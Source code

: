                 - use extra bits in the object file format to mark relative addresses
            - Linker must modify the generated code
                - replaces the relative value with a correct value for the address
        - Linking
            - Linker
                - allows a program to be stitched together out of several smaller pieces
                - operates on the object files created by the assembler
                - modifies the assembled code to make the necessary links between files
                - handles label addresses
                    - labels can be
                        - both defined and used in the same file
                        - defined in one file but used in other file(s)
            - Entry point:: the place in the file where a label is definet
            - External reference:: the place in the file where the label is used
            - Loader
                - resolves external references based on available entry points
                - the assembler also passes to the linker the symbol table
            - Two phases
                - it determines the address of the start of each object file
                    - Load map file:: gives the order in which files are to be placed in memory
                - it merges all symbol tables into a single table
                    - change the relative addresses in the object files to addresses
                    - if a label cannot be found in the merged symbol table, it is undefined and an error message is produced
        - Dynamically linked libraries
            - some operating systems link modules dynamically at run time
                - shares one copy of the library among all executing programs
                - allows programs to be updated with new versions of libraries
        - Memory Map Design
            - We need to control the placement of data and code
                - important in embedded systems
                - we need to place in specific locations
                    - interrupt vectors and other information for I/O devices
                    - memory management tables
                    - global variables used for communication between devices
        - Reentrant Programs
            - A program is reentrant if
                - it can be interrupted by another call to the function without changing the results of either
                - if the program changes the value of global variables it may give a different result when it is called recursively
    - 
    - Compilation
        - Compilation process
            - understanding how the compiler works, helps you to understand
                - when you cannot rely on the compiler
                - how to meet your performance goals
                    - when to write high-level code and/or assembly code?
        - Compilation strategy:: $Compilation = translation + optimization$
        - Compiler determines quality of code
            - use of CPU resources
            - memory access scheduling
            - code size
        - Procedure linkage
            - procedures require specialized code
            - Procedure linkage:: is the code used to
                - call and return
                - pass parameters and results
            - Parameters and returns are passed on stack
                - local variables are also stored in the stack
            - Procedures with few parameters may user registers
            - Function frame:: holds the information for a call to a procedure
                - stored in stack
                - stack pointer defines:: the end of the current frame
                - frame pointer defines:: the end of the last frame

--------------------------------------------------

| About this exercise |
Output the material above exactly, but only from the line that carries "- important in" through the line that carries "- Compiler determines quality of code".

| Solution to this task |
                - important in embedded systems
                - we need to place in specific locations
                    - interrupt vectors and other information for I/O devices
                    - memory management tables
                    - global variables used for communication between devices
        - Reentrant Programs
            - A program is reentrant if
                - it can be interrupted by another call to the function without changing the results of either
                - if the program changes the value of global variables it may give a different result when it is called recursively
    - 
    - Compilation
        - Compilation process
            - understanding how the compiler works, helps you to understand
                - when you cannot rely on the compiler
                - how to meet your performance goals
                    - when to write high-level code and/or assembly code?
        - Compilation strategy:: $Compilation = translation + optimization$
        - Compiler determines quality of code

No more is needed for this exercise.